B) Davalı Cevabının Özeti:
Davalı vekili, davacının fazla mesai ücretlerinin bordrolarda hesaplanarak banka kanalıyla ödendiğini savunarak, davanın reddini istemiştir.
C) Yerel Mahkeme Kararının Özeti:
Mahkemece, toplanan delillere ve bilirkişi raporuna dayanılarak, davacının iş sözleşmesini fesihte haklı olduğu gerekçesiyle davanın kısmen kabulüne karar verilmiştir.
D) Temyiz:
Kararı davalı vekili temyiz etmiştir.
E) Gerekçe:
Anayasa’nın 138 ve 141. maddeleri uyarınca Hakimler, Anayasaya, kanuna ve hukuka uygun olarak vicdanı kanaatlerine göre hüküm verirler ve bütün mahkemelerin her türlü kararları gerekçeli olarak yazılır. Bu gerekçede hukuki esaslara ve kurallara dayanmalı, nedenleri açıklanmalıdır.
Yine 01.10.2011 tarihinde yürürlüğe giren 6100 Sayılı Yasanın 297. maddesinde de, verilecek hükümde tarafların iddia ve savunmalarının özetinin, anlaştıkları ve anlaşamadıkları hususların, çekişmeli vakıalar hakkında toplanan delillerin, delillerin tartışılması ve değerlendirilmesinin, sabit görülen vakıalarla bunlardan çıkarılan sonuç ve hukuki sebeplerin yer alması gerektiği açıkça vurgulanmıştır. Kararın gerekçesinde maddi olay saptanmalı, hukuki niteliği ve uygulanacak hukuki kurallar belirlenmeli, bu konuda gerekli inceleme ve delillerden söz edilmeli, hukuk kuralları somut olaya uygulanmalı ve sonunda hüküm kurulmalıdır.
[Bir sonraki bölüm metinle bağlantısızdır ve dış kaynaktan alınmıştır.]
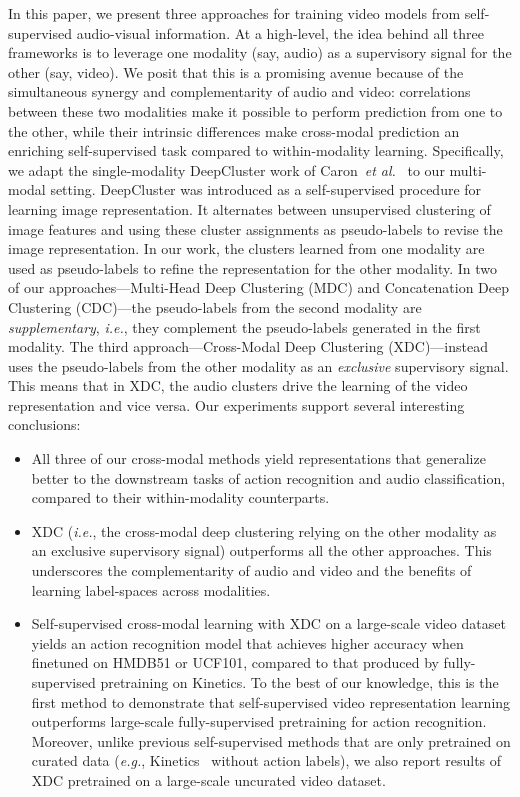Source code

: \documentclass{article}
\begin{document}
\vspace{-2pt}
In this paper, we present three approaches for training video models from self-supervised audio-visual information. At a high-level, the idea behind all three frameworks is to leverage one modality (say, audio) as a supervisory signal for the other (say, video). We posit that this is a promising avenue because of the simultaneous synergy and complementarity of audio and video: correlations between these two modalities make it possible to perform prediction from one to the other, while their intrinsic differences make cross-modal prediction an enriching self-supervised task compared to within-modality learning. Specifically, we adapt the single-modality DeepCluster work of Caron~\emph{et al.}~\cite{caron2018deep} to our multi-modal setting. DeepCluster was introduced as a self-supervised procedure for learning image representation. It alternates between unsupervised clustering of image features and using these cluster assignments as pseudo-labels to revise the image representation. 
In our work, the clusters learned from one modality are used as pseudo-labels to refine the representation for the other modality. In two of our approaches---Multi-Head Deep Clustering (MDC) and Concatenation Deep Clustering (CDC)---the pseudo-labels from the second modality are {\em supplementary}, \emph{i.e.}, they complement the pseudo-labels generated in the first modality. The third approach---Cross-Modal Deep Clustering (XDC)---instead uses the pseudo-labels from the other modality as an {\em exclusive} supervisory signal. This means that in XDC, the audio clusters drive the learning of the video representation and vice versa. 
Our experiments support several interesting conclusions:
\vspace{-5pt}
\begin{itemize}[nosep, leftmargin=.42cm]
\item All three of our cross-modal methods yield representations that generalize better to the downstream tasks of action recognition and audio classification, compared to their within-modality counterparts. 
\item XDC (\emph{i.e.}, the cross-modal deep clustering relying on the other modality as an exclusive supervisory signal) outperforms all the other approaches. This underscores the complementarity of audio and video and the benefits of learning label-spaces across modalities.
\item Self-supervised cross-modal learning with XDC on a large-scale video dataset yields an action recognition model that achieves higher accuracy when finetuned on HMDB51 or UCF101, compared to that produced by fully-supervised pretraining on Kinetics. To the best of our knowledge, this is the first method to demonstrate that self-supervised video representation learning outperforms large-scale fully-supervised pretraining for action recognition. 
Moreover, unlike previous self-supervised methods that are only pretrained on curated data (\emph{e.g.}, Kinetics~\cite{kinetics} without action labels), we also report results of XDC pretrained on a large-scale uncurated video dataset.
\end{itemize}
 \vspace{-5pt}
\end{document}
Maddi olgularla hüküm fıkrası arasındaki hukuki bağlantı da ancak bu şekilde kurulabilecek, ayrıca yasal unsurları taşıyan bu gerekçe sayesinde, kararların doğruluğunun denetlenebilmesi mümkün olacaktır.
Somut uyuşmazlıkta, Mahkemece gerekçeli kararda 04.11.2014 tarihli ek bilirkişi raporundaki tespit ve değerlendirmelerin oluşa uygun bulunduğu ve hükme esas alındığı belirtilmiş, ancak fazla mesai ücreti yönünden 03.07.2014 tarihli kök bilirkişi raporuna göre hüküm kurulmuş olup, bu durumda gerekçe/hüküm çelişkisi yaratılmıştır.
Sonuç olarak, HMK’nın 298/2. maddesine aykırı şekilde gerekçe/hüküm çelişkisi içeren kararın bozulması gerekmiştir.
F) Sonuç:
Temyiz olunan kararın, yukarıda yazılı sebepten dolayı BOZULMASINA, bozma nedenlerine göre sair temyiz itirazlarının bu aşamada incelenmesine yer olmadığına, peşin alınan temyiz harcının istek halinde ilgiliye iadesine, 16.06.2016 tarihinde oybirliğiyle karar verildi.